Three things we learnt from Bundesliga Matchday 28 afternoon kick-offs – Wolfsburg look destined for the drop, Bayern Munich leave it late and Hoffenheim stall in the race for Europe
Three things we learnt from Bundesliga Matchday 28 afternoon kick-offs – Wolfsburg look destined for the drop, Bayern Munich leave it late and Hoffenheim stall in the race for Europe The Bundesliga returns after the March international break, and it is back with a bumper Saturday of games as it is Easter Weekend. As regulations in Germany do not allow any Bundesliga games to happen on Good Friday, Saturday afternoon provided us with six games: Freiburg vs Bayern Munich, Bayer Leverkusen vs Wolfsburg, Borussia Mönchengladbach, Hamburg vs Augsburg, Hoffenheim vs Mainz and Werder Bremen vs RB Leipzig. Here are the three things we learnt: Wolfsburg look destined for relegation: In the most entertaining game of the weekend, Bayer Leverkusen came from behind to beat Wolfsburg 6-3.
It was an end-to-end game right from the start, with three penalties and Dieter Hecking’s side throwing away a 3-1 lead. Considering the results around the grounds, this is a big loss for the Bundesliga winners in 2009. Ironically, this was probably one of Wolfsburg’s better performances in recent weeks, but after Patrik Schick equalised just after half-time, they full-on collapsed.
However, week by week, they are running out of time, and the teams around them continue to pick up points; they look more and more destined to spend next season in the 2. Bundesliga. A rather damning scene from the game was when Vinicius Souza and Mohamed Amoura had to be held apart from Konstantinos Koulierakis after conceding the fourth Leverkusen goal.
That should just tell you that the vibes are bad in the Autostadt, and as Football Manager players know, bad vibes do not help your results. Bayern Munich leave it late to break 100 goals: It seemed to be one of those games for Bayern, where (as much as they wouldn’t admit it), their focus was clearly on Real Madrid in midweek, plus the absence of Harry Kane also did not help. Against Freiburg, they were 2-0 down with 10 minutes of the game left, which also opened the door to the prospect that if Dortmund beat Stuttgart, the gap would be six points with six games left… However, Tom Bischof and Lennart Karl would both rescue the team.
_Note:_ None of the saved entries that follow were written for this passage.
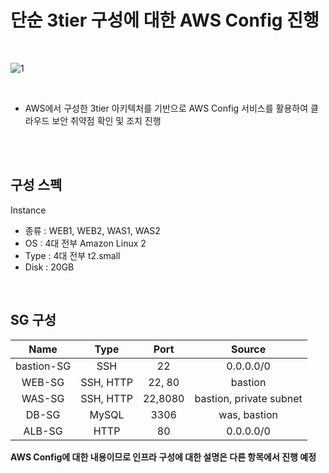 # 단순 3tier 구성에 대한 AWS Config 진행
<br>

![1](https://github.com/user-attachments/assets/5c583ca6-56fd-44cf-b860-bcd615446df7)

<br>

- AWS에서 구성한 3tier 아키텍처를 기반으로 AWS Config 서비스를 활용하여 클라우드 보안 취약점 확인 및 조치 진행

<br><br>
## 구성 스펙
Instance
 - 종류 : WEB1, WEB2, WAS1, WAS2
 - OS : 4대 전부 Amazon Linux 2 
 - Type : 4대 전부 t2.small
 - Disk : 20GB
<br>

## SG 구성
| Name | Type | Port | Source |
|:---------:|:---------:|:---------:|:---------:|
| bastion-SG  | SSH   | 22  | 0.0.0.0/0  |
| WEB-SG  | SSH, HTTP   | 22, 80  | bastion  |
| WAS-SG  | SSH, HTTP   | 22,8080  | bastion, private subnet  |
| DB-SG  | MySQL   | 3306  | was, bastion  |
| ALB-SG  | HTTP   | 80  | 0.0.0.0/0  |

**AWS Config에 대한 내용이므로 인프라 구성에 대한 설명은 다른 항목에서 진행 예정**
The latter with more or less two identical goals to level it for the Bundesliga leaders, then the latter with more or less an open goal to make it 3-2. The most important thing with that goal is that it broke the 100-goal mark for Bayern . Which means they are only one goal away from equaling the 101 goal record from the Bundesliga 1971/72 season, which was also a season that saw Gerd Müller set the old 40 goal a season record.